▶ _STORED DATA_:

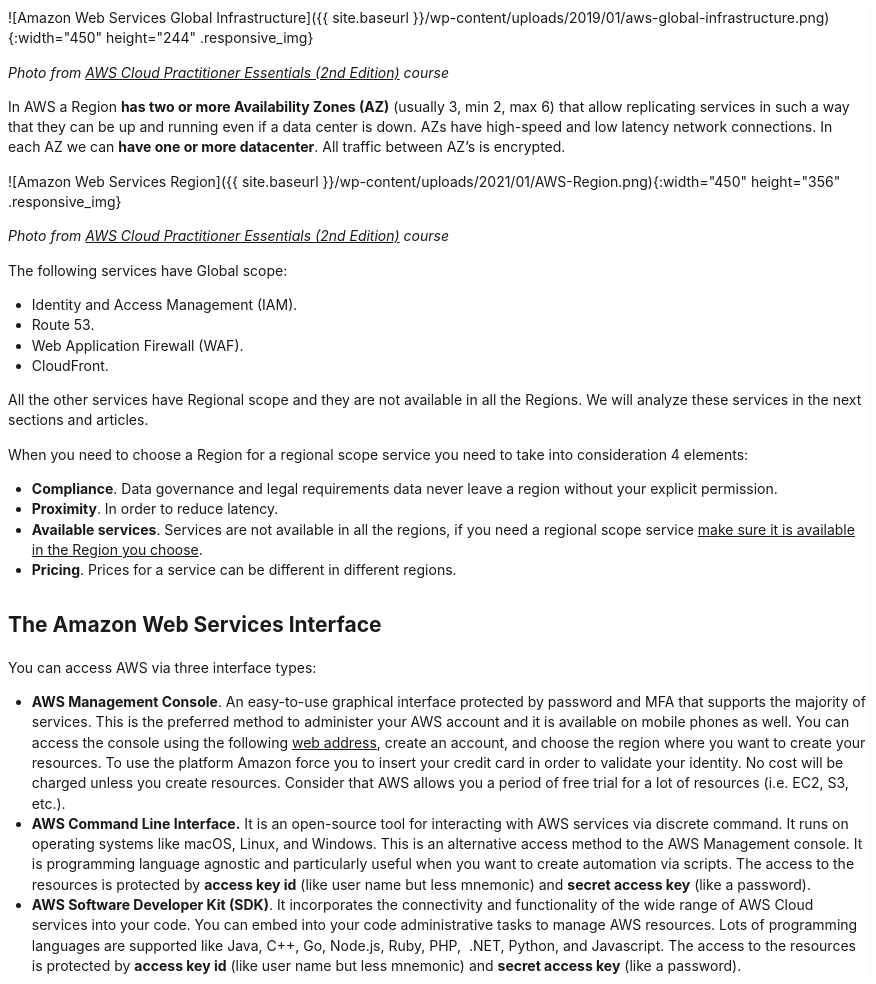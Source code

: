 ![Amazon Web Services Global Infrastructure]({{ site.baseurl }}/wp-content/uploads/2019/01/aws-global-infrastructure.png){:width="450" height="244" .responsive_img}

_Photo from [AWS Cloud Practitioner Essentials (2nd Edition)](https://aws.amazon.com/it/training/course-descriptions/cloud-practitioner-essentials/) course_

In AWS a Region **has two or more Availability Zones (AZ)** (usually 3, min 2, max 6) that allow replicating services in such a way that they can be up and running even if a data center is down. AZs have high-speed and low latency network connections. In each AZ we can **have one or more datacenter**. All traffic between AZ’s is encrypted.

![Amazon Web Services Region]({{ site.baseurl }}/wp-content/uploads/2021/01/AWS-Region.png){:width="450" height="356" .responsive_img}

_Photo from [AWS Cloud Practitioner Essentials (2nd Edition)](https://aws.amazon.com/it/training/course-descriptions/cloud-practitioner-essentials/) course_

The following services have Global scope:

-   Identity and Access Management (IAM).
-   Route 53.
-   Web Application Firewall (WAF).
-   CloudFront.

All the other services have Regional scope and they are not available in all the Regions. We will analyze these services in the next sections and articles.

When you need to choose a Region for a regional scope service you need to take into consideration 4 elements:

-   **Compliance**. Data governance and legal requirements data never leave a region without your explicit permission.
-   **Proximity**. In order to reduce latency.
-   **Available services**. Services are not available in all the regions, if you need a regional scope service [make sure it is available in the Region you choose](https://aws.amazon.com/it/about-aws/global-infrastructure/regional-product-services/).
-   **Pricing**. Prices for a service can be different in different regions.

## The Amazon Web Services Interface

You can access AWS via three interface types:

-   **AWS Management Console**. An easy-to-use graphical interface protected by password and MFA that supports the majority of services. This is the preferred method to administer your AWS account and it is available on mobile phones as well. You can access the console using the following [web address](https://aws.amazon.com/), create an account, and choose the region where you want to create your resources. To use the platform Amazon force you to insert your credit card in order to validate your identity. No cost will be charged unless you create resources. Consider that AWS allows you a period of free trial for a lot of resources (i.e. EC2, S3, etc.).
-   **AWS Command Line Interface.** It is an open-source tool for interacting with AWS services via discrete command. It runs on operating systems like macOS, Linux, and Windows. This is an alternative access method to the AWS Management console. It is programming language agnostic and particularly useful when you want to create automation via scripts. The access to the resources is protected by **access key id** (like user name but less mnemonic) and **secret access key** (like a password).
-   **AWS Software Developer Kit (SDK)**. It incorporates the connectivity and functionality of the wide range of AWS Cloud services into your code. You can embed into your code administrative tasks to manage AWS resources. Lots of programming languages are supported like Java, C++, Go, Node.js, Ruby, PHP,  .NET, Python, and Javascript. The access to the resources is protected by **access key id** (like user name but less mnemonic) and **secret access key** (like a password).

▶ _PROMPT_: Go through the listing and copy each line with the string "mnemonic".

▶ _THE ANSWER_:
-   **AWS Command Line Interface.** It is an open-source tool for interacting with AWS services via discrete command. It runs on operating systems like macOS, Linux, and Windows. This is an alternative access method to the AWS Management console. It is programming language agnostic and particularly useful when you want to create automation via scripts. The access to the resources is protected by **access key id** (like user name but less mnemonic) and **secret access key** (like a password).
-   **AWS Software Developer Kit (SDK)**. It incorporates the connectivity and functionality of the wide range of AWS Cloud services into your code. You can embed into your code administrative tasks to manage AWS resources. Lots of programming languages are supported like Java, C++, Go, Node.js, Ruby, PHP,  .NET, Python, and Javascript. The access to the resources is protected by **access key id** (like user name but less mnemonic) and **secret access key** (like a password).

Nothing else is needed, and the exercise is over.